* [Data extracts]:
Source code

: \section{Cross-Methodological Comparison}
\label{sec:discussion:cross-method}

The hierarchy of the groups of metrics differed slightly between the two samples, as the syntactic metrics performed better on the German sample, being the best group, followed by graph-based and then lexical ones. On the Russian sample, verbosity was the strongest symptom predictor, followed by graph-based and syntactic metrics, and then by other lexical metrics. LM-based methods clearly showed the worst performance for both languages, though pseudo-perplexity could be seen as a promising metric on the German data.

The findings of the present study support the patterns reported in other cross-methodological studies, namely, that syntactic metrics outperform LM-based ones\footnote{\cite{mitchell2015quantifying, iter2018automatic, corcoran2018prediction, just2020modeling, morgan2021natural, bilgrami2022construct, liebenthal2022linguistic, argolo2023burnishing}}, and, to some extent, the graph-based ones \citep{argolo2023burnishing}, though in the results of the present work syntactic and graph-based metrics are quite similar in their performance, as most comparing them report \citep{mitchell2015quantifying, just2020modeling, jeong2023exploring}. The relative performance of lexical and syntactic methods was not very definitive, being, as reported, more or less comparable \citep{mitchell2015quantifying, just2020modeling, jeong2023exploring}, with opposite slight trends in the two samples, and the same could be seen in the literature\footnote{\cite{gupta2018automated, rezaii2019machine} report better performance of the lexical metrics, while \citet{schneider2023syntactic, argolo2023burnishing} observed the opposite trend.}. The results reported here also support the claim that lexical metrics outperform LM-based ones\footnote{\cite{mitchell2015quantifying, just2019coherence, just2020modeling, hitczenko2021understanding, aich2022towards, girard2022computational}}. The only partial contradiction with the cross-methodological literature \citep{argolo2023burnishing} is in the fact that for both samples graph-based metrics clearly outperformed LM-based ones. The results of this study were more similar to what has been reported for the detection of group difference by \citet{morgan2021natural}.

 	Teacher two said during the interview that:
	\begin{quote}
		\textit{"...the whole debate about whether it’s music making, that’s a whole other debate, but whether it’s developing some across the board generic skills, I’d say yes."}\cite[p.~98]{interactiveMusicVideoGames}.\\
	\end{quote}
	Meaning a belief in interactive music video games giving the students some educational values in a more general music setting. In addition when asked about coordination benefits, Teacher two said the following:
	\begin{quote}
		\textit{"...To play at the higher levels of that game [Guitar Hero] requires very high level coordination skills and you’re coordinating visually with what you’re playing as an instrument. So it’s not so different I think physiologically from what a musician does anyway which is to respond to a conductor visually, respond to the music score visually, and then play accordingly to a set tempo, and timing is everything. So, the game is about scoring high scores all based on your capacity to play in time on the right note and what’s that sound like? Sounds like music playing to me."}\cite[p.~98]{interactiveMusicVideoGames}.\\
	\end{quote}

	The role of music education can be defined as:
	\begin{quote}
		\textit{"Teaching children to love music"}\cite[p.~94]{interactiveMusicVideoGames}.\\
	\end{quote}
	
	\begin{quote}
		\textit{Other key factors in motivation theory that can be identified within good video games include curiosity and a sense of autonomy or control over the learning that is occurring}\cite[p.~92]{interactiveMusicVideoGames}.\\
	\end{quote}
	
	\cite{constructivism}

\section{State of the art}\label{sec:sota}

==

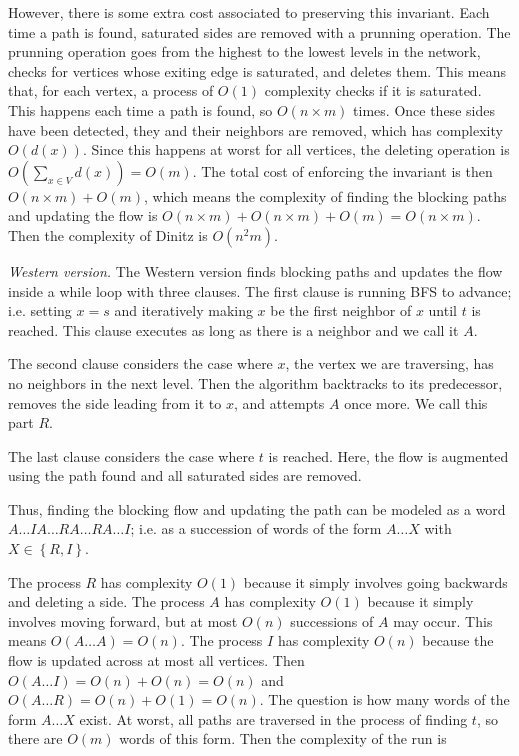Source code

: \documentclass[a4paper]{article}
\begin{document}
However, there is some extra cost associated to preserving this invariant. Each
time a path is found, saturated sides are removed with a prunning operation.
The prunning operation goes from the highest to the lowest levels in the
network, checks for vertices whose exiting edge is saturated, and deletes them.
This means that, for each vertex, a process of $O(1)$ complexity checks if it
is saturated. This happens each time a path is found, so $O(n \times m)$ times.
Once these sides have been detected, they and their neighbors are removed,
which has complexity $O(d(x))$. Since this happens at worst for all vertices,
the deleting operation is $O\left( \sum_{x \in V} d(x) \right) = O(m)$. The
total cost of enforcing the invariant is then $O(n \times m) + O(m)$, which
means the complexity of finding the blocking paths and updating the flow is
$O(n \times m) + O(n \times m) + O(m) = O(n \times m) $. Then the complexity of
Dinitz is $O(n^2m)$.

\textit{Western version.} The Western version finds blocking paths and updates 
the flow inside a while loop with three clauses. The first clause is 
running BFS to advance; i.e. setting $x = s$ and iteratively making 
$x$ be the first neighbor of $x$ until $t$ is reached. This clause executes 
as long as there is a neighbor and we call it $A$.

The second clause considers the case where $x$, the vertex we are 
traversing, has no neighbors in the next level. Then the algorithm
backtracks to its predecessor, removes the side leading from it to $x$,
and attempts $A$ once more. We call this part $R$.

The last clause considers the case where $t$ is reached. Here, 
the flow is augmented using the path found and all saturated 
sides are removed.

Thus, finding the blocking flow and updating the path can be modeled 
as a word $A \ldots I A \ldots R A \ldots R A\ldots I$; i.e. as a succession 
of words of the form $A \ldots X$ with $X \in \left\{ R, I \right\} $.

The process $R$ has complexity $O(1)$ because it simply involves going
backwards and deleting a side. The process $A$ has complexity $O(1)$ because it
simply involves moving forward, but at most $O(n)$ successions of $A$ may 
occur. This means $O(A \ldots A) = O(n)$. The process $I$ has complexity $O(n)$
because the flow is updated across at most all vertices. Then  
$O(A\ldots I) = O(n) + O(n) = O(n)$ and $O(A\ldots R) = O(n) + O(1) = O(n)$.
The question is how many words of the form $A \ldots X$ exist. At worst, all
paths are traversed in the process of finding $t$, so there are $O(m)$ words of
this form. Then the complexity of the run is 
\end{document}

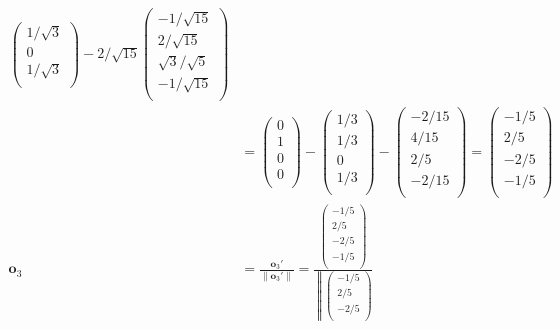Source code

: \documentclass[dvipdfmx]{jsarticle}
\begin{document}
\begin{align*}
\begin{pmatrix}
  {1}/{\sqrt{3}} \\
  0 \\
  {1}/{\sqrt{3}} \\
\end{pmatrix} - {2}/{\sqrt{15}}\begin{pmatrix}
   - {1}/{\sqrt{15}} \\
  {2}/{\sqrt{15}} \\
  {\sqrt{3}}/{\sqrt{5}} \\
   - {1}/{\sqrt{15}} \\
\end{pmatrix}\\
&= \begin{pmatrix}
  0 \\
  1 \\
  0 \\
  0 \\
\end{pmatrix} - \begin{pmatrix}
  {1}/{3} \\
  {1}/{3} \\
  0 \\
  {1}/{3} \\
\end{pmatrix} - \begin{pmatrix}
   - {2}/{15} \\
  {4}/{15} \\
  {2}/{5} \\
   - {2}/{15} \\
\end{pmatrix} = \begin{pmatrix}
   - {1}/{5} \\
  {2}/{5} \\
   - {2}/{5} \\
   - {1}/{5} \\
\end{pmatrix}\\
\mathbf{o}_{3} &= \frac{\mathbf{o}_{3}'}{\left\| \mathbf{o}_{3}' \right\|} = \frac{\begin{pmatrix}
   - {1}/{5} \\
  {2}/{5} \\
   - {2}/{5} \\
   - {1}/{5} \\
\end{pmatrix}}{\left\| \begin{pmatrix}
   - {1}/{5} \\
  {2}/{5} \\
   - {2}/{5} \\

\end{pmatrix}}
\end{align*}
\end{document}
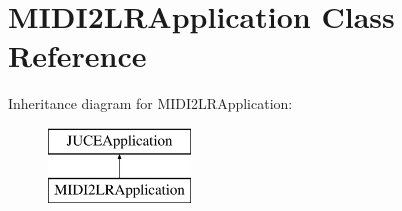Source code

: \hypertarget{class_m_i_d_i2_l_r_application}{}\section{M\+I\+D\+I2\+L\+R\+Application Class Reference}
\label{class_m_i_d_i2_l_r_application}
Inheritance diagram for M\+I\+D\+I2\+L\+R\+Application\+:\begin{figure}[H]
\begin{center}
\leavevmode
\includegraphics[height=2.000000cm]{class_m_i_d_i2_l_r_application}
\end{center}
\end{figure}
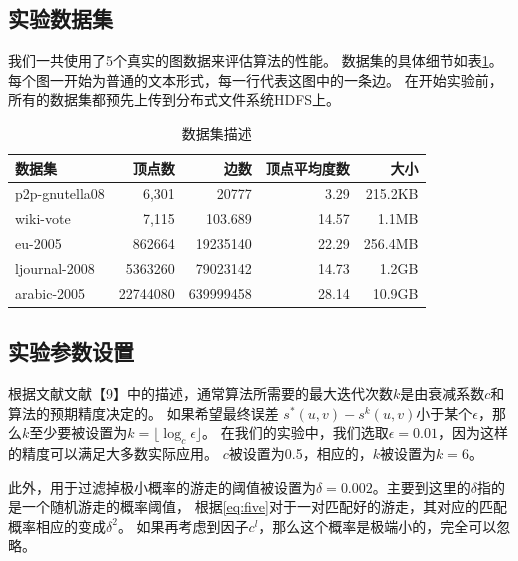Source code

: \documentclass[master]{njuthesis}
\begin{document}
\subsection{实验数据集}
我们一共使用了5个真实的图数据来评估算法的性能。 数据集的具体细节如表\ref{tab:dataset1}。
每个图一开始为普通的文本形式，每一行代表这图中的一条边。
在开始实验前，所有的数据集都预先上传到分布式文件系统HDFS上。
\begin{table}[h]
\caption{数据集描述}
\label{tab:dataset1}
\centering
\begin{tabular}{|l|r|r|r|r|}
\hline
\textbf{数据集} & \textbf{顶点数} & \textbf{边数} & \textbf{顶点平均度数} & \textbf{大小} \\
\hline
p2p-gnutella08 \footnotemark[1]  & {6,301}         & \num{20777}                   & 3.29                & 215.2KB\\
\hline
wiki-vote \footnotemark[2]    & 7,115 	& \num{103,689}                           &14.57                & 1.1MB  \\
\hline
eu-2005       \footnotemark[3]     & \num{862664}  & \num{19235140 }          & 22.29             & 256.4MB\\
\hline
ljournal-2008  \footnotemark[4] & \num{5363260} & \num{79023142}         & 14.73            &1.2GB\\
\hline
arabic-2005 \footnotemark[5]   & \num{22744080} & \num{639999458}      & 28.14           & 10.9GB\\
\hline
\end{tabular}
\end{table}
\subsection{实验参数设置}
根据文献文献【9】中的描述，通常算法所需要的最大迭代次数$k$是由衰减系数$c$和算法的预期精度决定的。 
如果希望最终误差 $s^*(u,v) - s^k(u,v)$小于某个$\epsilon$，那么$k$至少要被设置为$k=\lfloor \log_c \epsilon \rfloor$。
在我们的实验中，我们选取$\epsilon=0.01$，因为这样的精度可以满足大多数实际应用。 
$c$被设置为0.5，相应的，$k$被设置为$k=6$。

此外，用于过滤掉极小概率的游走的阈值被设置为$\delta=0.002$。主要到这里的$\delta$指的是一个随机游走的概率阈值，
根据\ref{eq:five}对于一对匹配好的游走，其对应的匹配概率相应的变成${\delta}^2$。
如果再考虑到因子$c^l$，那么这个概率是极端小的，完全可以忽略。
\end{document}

* [Required work]: Please return the lines above that run from the line containing "The last clause" to the line containing "O(n) + O(1) = O(n)$.", inclusive, exactly and with no other lines.

* [Reply]:
The last clause considers the case where $t$ is reached. Here, 
the flow is augmented using the path found and all saturated 
sides are removed.

Thus, finding the blocking flow and updating the path can be modeled 
as a word $A \ldots I A \ldots R A \ldots R A\ldots I$; i.e. as a succession 
of words of the form $A \ldots X$ with $X \in \left\{ R, I \right\} $.

The process $R$ has complexity $O(1)$ because it simply involves going
backwards and deleting a side. The process $A$ has complexity $O(1)$ because it
simply involves moving forward, but at most $O(n)$ successions of $A$ may 
occur. This means $O(A \ldots A) = O(n)$. The process $I$ has complexity $O(n)$
because the flow is updated across at most all vertices. Then  
$O(A\ldots I) = O(n) + O(n) = O(n)$ and $O(A\ldots R) = O(n) + O(1) = O(n)$.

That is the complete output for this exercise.